WHAT THE TASK REQUIRES: In the entries that follow, find the line containing "Change in kms of railroads", then output exactly every line from the first through that one.

[Records from a collection]
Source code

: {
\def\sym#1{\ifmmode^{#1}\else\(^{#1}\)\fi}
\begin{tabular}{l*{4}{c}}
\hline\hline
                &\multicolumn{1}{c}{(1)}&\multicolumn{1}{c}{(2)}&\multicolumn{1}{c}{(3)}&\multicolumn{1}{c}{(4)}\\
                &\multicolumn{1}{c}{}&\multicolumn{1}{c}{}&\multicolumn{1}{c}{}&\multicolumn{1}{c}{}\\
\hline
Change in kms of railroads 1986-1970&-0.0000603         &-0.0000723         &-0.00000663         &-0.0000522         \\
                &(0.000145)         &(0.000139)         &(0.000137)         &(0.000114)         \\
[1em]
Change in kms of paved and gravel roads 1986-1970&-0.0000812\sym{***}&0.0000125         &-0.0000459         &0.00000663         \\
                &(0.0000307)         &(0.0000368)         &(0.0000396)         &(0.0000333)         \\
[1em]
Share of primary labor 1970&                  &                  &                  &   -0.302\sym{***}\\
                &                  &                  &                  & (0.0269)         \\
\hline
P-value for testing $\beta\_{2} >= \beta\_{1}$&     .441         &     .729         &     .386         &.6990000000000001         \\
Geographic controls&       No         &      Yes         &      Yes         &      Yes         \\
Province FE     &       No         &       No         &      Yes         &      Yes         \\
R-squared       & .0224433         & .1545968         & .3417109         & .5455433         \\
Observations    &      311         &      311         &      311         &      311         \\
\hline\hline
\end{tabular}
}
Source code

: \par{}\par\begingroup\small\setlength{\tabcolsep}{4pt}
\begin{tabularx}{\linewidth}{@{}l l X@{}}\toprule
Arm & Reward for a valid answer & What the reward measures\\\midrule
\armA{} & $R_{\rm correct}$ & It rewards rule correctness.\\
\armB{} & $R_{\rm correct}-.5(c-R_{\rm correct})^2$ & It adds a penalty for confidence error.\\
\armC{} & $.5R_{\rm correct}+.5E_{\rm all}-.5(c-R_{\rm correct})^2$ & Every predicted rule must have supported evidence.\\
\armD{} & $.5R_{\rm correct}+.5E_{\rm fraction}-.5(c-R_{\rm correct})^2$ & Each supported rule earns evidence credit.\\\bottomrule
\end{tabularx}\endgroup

SOLUTION TO THIS PROBLEM:
Source code

: {
\def\sym#1{\ifmmode^{#1}\else\(^{#1}\)\fi}
\begin{tabular}{l*{4}{c}}
\hline\hline
                &\multicolumn{1}{c}{(1)}&\multicolumn{1}{c}{(2)}&\multicolumn{1}{c}{(3)}&\multicolumn{1}{c}{(4)}\\
                &\multicolumn{1}{c}{}&\multicolumn{1}{c}{}&\multicolumn{1}{c}{}&\multicolumn{1}{c}{}\\
\hline
Change in kms of railroads 1986-1970&-0.0000603         &-0.0000723         &-0.00000663         &-0.0000522         \\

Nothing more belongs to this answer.